▶ _To do_: Only lines that contain the word "begin" belong in the answer; copy them from the records below.

:: Records for this exercise

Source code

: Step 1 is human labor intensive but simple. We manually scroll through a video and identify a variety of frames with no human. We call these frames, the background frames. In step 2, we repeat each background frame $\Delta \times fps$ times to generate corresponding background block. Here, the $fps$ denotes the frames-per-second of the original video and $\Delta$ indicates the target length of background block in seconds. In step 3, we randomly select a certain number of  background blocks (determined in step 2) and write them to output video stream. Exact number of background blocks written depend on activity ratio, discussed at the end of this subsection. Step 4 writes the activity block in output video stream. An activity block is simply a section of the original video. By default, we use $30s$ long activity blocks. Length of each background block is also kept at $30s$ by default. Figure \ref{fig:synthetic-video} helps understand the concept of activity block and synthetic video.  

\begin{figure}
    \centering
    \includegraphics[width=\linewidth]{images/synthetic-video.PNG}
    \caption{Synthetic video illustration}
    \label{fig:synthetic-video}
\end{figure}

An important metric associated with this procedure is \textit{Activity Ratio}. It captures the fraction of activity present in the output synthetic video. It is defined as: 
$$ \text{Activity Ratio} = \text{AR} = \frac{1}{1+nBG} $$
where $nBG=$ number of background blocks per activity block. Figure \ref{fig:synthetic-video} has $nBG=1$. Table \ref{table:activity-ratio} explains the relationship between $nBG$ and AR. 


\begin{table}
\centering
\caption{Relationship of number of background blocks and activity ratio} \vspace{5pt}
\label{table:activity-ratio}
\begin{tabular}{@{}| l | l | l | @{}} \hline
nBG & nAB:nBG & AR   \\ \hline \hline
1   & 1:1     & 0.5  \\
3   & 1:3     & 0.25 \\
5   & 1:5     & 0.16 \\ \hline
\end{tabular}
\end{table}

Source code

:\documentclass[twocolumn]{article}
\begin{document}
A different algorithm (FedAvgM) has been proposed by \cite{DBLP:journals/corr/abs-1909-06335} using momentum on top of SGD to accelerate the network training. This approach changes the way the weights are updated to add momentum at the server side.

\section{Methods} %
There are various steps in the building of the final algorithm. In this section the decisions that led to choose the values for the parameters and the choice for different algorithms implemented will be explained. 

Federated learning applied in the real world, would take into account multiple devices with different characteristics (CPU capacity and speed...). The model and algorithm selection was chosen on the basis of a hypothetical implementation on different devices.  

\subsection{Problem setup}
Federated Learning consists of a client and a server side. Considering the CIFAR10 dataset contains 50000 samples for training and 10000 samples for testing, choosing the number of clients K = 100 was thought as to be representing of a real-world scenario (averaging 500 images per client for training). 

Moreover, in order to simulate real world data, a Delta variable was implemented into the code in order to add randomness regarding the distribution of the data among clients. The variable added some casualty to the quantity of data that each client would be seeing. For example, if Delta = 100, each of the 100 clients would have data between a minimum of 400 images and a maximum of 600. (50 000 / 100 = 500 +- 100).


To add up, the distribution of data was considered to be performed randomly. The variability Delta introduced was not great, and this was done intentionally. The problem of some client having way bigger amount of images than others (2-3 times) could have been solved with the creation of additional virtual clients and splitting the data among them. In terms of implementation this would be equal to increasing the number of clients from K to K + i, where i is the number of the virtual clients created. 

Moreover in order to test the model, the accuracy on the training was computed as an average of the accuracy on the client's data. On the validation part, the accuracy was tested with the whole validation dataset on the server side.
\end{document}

::::

▶ _Your response_:
\begin{figure}
\begin{table}
\begin{tabular}{@{}| l | l | l | @{}} \hline
\begin{document}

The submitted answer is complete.